Finalmente, Rusia recuperó su equilibrio y se reafirmó, invadiendo Georgia y Ucrania, apoyando a Bashar al-Assad en Siria y, en general, intimidando a los países bálticos y nórdicos, al tiempo que intentaba crear fisuras dentro de la alianza de la OTAN y emprendía la ciberguerra contra todos los demás que tenían importancia.
¿No debería el presupuesto de defensa de Estados Unidos tener en cuenta esto? ¿Ha dejado de ser preocupante el poder militar moderno en manos de regímenes expansionistas y autoritarios? ¿Se ha reducido el tamaño del mundo de tal manera que las fuerzas estadounidenses más pequeñas, basadas principalmente en casa y que poseen equipos antiguos, pueden llegar fácilmente a donde se les necesita y prevalecer contra fuerzas enemigas más numerosas y equipadas con capacidades modernas?

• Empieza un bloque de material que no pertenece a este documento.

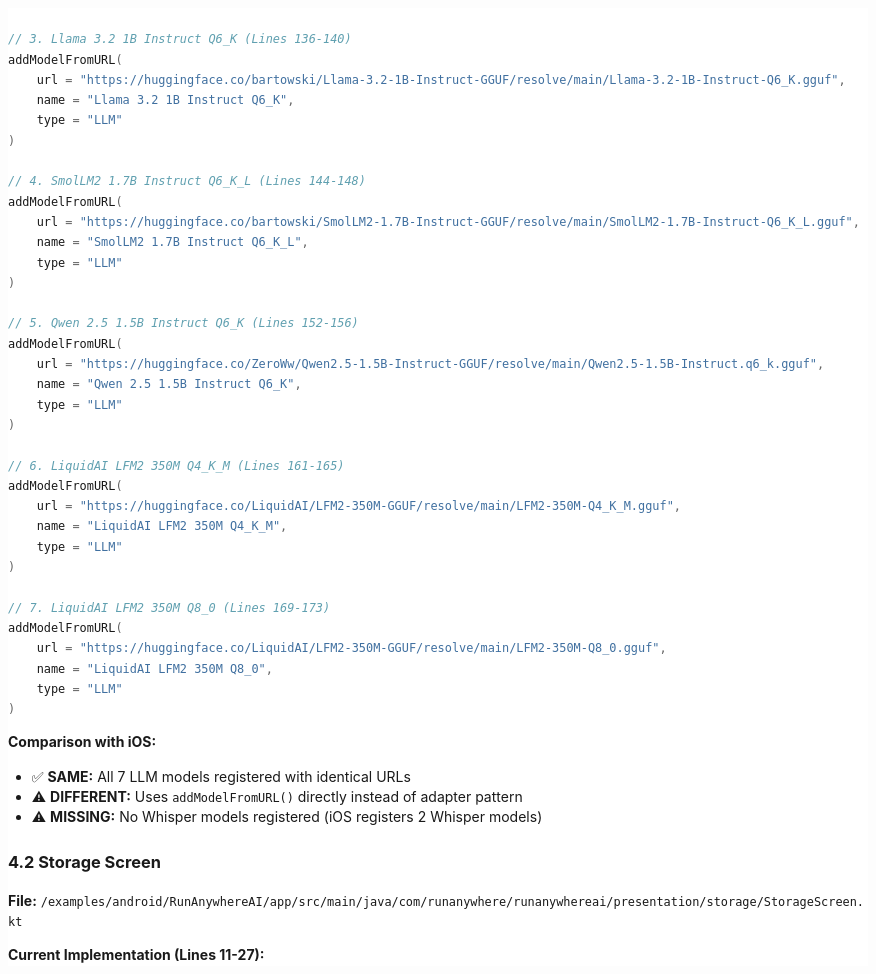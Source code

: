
 ```kotlin

// 3. Llama 3.2 1B Instruct Q6_K (Lines 136-140)
addModelFromURL(
    url = "https://huggingface.co/bartowski/Llama-3.2-1B-Instruct-GGUF/resolve/main/Llama-3.2-1B-Instruct-Q6_K.gguf",
    name = "Llama 3.2 1B Instruct Q6_K",
    type = "LLM"
)

// 4. SmolLM2 1.7B Instruct Q6_K_L (Lines 144-148)
addModelFromURL(
    url = "https://huggingface.co/bartowski/SmolLM2-1.7B-Instruct-GGUF/resolve/main/SmolLM2-1.7B-Instruct-Q6_K_L.gguf",
    name = "SmolLM2 1.7B Instruct Q6_K_L",
    type = "LLM"
)

// 5. Qwen 2.5 1.5B Instruct Q6_K (Lines 152-156)
addModelFromURL(
    url = "https://huggingface.co/ZeroWw/Qwen2.5-1.5B-Instruct-GGUF/resolve/main/Qwen2.5-1.5B-Instruct.q6_k.gguf",
    name = "Qwen 2.5 1.5B Instruct Q6_K",
    type = "LLM"
)

// 6. LiquidAI LFM2 350M Q4_K_M (Lines 161-165)
addModelFromURL(
    url = "https://huggingface.co/LiquidAI/LFM2-350M-GGUF/resolve/main/LFM2-350M-Q4_K_M.gguf",
    name = "LiquidAI LFM2 350M Q4_K_M",
    type = "LLM"
)

// 7. LiquidAI LFM2 350M Q8_0 (Lines 169-173)
addModelFromURL(
    url = "https://huggingface.co/LiquidAI/LFM2-350M-GGUF/resolve/main/LFM2-350M-Q8_0.gguf",
    name = "LiquidAI LFM2 350M Q8_0",
    type = "LLM"
)
```

**Comparison with iOS:**
- ✅ **SAME:** All 7 LLM models registered with identical URLs
- ⚠️ **DIFFERENT:** Uses `addModelFromURL()` directly instead of adapter pattern
- ⚠️ **MISSING:** No Whisper models registered (iOS registers 2 Whisper models)

### 4.2 Storage Screen

**File:** `/examples/android/RunAnywhereAI/app/src/main/java/com/runanywhere/runanywhereai/presentation/storage/StorageScreen.kt`

**Current Implementation (Lines 11-27):**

Quizás sea útil pensar… solo por un momento… en cómo sería el mundo si los reduccionistas de la defensa se salieran con la suya. Podemos ver el impacto que han tenido sus primos europeos entre los socios de la OTAN: ejércitos con una capacidad mínima para proyectar y sostener el poder más allá de sus fronteras y escasa capacidad incluso para protegerse a sí mismos.
No es de extrañar que Xi, Putin, Jamenei, Jong-Un y Assad parezcan más envalentonados que disuadidos estos días.
Realmente no se trata de elegir entre el dinero de los impuestos para la defensa o para la multitud de nuevos programas sociales que busca la izquierda. Tampoco se trata de valorar el poder militar más que la diplomacia. Se trata de lo que la historia y la naturaleza humana nos dicen sobre la fuerza y la debilidad, la concentración y la distracción, el valor y la cobardía, y la necesidad de enfrentarse a las duras realidades en lugar de buscar consuelo en agradables ficciones.
Tenemos que tomarnos en serio lo que supone mantener la seguridad de Estados Unidos y la protección de sus intereses en el mundo real de hoy, no en mundos imaginarios en los que los competidores mantienen sus ambiciones a raya, despliegan ejércitos con equipos obsoletos y nuestros aliados son perfectamente capaces de hacer la mayor parte de la lucha en nuestro nombre.
El riesgo se mide en función de lo que se está dispuesto a perder y de lo que se está dispuesto a invertir para proteger las cosas que más se valoran. El presupuesto de defensa de Estados Unidos es el lugar donde debe tener lugar este debate. No es lugar para que la realidad sea sustituida por la fantasía.